GIVEN DATA:
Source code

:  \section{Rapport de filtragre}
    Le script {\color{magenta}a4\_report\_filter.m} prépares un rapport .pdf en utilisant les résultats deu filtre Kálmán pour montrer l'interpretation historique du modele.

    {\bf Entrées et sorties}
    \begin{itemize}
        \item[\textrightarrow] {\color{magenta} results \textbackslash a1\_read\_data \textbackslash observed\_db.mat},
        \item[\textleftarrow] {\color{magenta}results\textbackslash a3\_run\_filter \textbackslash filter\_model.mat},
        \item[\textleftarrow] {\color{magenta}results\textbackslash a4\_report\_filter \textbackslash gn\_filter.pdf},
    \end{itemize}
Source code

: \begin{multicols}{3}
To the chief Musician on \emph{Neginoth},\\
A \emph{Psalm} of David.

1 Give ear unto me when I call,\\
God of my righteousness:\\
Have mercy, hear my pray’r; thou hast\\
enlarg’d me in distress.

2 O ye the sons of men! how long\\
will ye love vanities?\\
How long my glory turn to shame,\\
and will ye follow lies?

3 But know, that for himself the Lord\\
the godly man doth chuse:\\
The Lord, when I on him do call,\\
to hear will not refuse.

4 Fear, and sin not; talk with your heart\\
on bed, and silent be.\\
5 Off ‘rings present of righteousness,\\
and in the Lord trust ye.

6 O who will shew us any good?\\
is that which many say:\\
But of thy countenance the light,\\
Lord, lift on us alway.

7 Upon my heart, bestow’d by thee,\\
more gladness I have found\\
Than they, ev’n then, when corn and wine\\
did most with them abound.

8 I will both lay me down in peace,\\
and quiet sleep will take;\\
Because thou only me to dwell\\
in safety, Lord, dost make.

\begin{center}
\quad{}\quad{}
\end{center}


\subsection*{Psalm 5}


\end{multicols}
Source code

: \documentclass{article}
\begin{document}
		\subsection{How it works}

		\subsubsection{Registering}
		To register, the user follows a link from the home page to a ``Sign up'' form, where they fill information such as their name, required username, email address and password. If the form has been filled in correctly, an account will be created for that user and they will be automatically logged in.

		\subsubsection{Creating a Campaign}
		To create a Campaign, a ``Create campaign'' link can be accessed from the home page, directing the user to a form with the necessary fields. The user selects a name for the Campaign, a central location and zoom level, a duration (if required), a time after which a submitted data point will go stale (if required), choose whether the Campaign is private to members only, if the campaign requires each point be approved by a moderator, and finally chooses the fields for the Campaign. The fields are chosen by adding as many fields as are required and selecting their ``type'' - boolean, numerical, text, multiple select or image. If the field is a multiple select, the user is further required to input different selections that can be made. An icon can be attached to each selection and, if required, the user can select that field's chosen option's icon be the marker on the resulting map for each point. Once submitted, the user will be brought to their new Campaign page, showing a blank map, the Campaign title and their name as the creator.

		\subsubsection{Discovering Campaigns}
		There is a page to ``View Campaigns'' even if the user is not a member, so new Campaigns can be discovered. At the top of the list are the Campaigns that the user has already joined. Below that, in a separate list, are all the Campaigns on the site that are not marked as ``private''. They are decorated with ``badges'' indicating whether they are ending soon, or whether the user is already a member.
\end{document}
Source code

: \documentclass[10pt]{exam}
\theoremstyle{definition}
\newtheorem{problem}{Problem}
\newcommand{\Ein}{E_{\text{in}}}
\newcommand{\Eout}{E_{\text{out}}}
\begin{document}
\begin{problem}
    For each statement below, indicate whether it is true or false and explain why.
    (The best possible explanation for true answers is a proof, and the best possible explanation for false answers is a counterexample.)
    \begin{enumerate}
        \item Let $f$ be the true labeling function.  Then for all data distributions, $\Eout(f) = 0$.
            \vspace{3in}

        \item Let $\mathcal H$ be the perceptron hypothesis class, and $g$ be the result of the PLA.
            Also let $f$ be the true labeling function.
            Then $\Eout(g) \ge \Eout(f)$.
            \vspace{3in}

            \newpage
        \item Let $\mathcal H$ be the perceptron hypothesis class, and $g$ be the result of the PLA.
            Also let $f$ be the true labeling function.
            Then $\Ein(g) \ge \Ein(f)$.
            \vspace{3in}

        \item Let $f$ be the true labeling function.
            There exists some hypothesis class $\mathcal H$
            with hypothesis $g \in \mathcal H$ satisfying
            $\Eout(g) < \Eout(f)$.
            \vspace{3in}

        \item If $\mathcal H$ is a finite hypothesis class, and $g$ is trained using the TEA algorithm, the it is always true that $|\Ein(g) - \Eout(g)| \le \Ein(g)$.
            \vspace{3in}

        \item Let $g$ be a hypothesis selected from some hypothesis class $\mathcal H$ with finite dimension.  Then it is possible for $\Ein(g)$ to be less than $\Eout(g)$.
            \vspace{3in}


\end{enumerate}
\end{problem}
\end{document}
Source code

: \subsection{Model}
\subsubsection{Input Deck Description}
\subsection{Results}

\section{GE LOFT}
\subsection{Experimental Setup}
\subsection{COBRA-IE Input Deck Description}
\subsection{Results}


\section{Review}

PROBLEM TO SOLVE:
Would you transcribe the listing word for word?

WRITTEN RESPONSE:
Source code

:  \section{Rapport de filtragre}
    Le script {\color{magenta}a4\_report\_filter.m} prépares un rapport .pdf en utilisant les résultats deu filtre Kálmán pour montrer l'interpretation historique du modele.

    {\bf Entrées et sorties}
    \begin{itemize}
        \item[\textrightarrow] {\color{magenta} results \textbackslash a1\_read\_data \textbackslash observed\_db.mat},
        \item[\textleftarrow] {\color{magenta}results\textbackslash a3\_run\_filter \textbackslash filter\_model.mat},
        \item[\textleftarrow] {\color{magenta}results\textbackslash a4\_report\_filter \textbackslash gn\_filter.pdf},
    \end{itemize}
Source code

: \begin{multicols}{3}
To the chief Musician on \emph{Neginoth},\\
A \emph{Psalm} of David.

1 Give ear unto me when I call,\\
God of my righteousness:\\
Have mercy, hear my pray’r; thou hast\\
enlarg’d me in distress.

2 O ye the sons of men! how long\\
will ye love vanities?\\
How long my glory turn to shame,\\
and will ye follow lies?

3 But know, that for himself the Lord\\
the godly man doth chuse:\\
The Lord, when I on him do call,\\
to hear will not refuse.

4 Fear, and sin not; talk with your heart\\
on bed, and silent be.\\
5 Off ‘rings present of righteousness,\\
and in the Lord trust ye.

6 O who will shew us any good?\\
is that which many say:\\
But of thy countenance the light,\\
Lord, lift on us alway.

7 Upon my heart, bestow’d by thee,\\
more gladness I have found\\
Than they, ev’n then, when corn and wine\\
did most with them abound.

8 I will both lay me down in peace,\\
and quiet sleep will take;\\
Because thou only me to dwell\\
in safety, Lord, dost make.

\begin{center}
\quad{}\quad{}
\end{center}


\subsection*{Psalm 5}


\end{multicols}
Source code

: \documentclass{article}
\begin{document}
		\subsection{How it works}

		\subsubsection{Registering}
		To register, the user follows a link from the home page to a ``Sign up'' form, where they fill information such as their name, required username, email address and password. If the form has been filled in correctly, an account will be created for that user and they will be automatically logged in.

		\subsubsection{Creating a Campaign}
		To create a Campaign, a ``Create campaign'' link can be accessed from the home page, directing the user to a form with the necessary fields. The user selects a name for the Campaign, a central location and zoom level, a duration (if required), a time after which a submitted data point will go stale (if required), choose whether the Campaign is private to members only, if the campaign requires each point be approved by a moderator, and finally chooses the fields for the Campaign. The fields are chosen by adding as many fields as are required and selecting their ``type'' - boolean, numerical, text, multiple select or image. If the field is a multiple select, the user is further required to input different selections that can be made. An icon can be attached to each selection and, if required, the user can select that field's chosen option's icon be the marker on the resulting map for each point. Once submitted, the user will be brought to their new Campaign page, showing a blank map, the Campaign title and their name as the creator.

		\subsubsection{Discovering Campaigns}
		There is a page to ``View Campaigns'' even if the user is not a member, so new Campaigns can be discovered. At the top of the list are the Campaigns that the user has already joined. Below that, in a separate list, are all the Campaigns on the site that are not marked as ``private''. They are decorated with ``badges'' indicating whether they are ending soon, or whether the user is already a member.
\end{document}
Source code

: \documentclass[10pt]{exam}
\theoremstyle{definition}
\newtheorem{problem}{Problem}
\newcommand{\Ein}{E_{\text{in}}}
\newcommand{\Eout}{E_{\text{out}}}
\begin{document}
\begin{problem}
    For each statement below, indicate whether it is true or false and explain why.
    (The best possible explanation for true answers is a proof, and the best possible explanation for false answers is a counterexample.)
    \begin{enumerate}
        \item Let $f$ be the true labeling function.  Then for all data distributions, $\Eout(f) = 0$.
            \vspace{3in}

        \item Let $\mathcal H$ be the perceptron hypothesis class, and $g$ be the result of the PLA.
            Also let $f$ be the true labeling function.
            Then $\Eout(g) \ge \Eout(f)$.
            \vspace{3in}

            \newpage
        \item Let $\mathcal H$ be the perceptron hypothesis class, and $g$ be the result of the PLA.
            Also let $f$ be the true labeling function.
            Then $\Ein(g) \ge \Ein(f)$.
            \vspace{3in}

        \item Let $f$ be the true labeling function.
            There exists some hypothesis class $\mathcal H$
            with hypothesis $g \in \mathcal H$ satisfying
            $\Eout(g) < \Eout(f)$.
            \vspace{3in}

        \item If $\mathcal H$ is a finite hypothesis class, and $g$ is trained using the TEA algorithm, the it is always true that $|\Ein(g) - \Eout(g)| \le \Ein(g)$.
            \vspace{3in}

        \item Let $g$ be a hypothesis selected from some hypothesis class $\mathcal H$ with finite dimension.  Then it is possible for $\Ein(g)$ to be less than $\Eout(g)$.
            \vspace{3in}


\end{enumerate}
\end{problem}
\end{document}
Source code

: \subsection{Model}
\subsubsection{Input Deck Description}
\subsection{Results}

\section{GE LOFT}
\subsection{Experimental Setup}
\subsection{COBRA-IE Input Deck Description}
\subsection{Results}


\section{Review}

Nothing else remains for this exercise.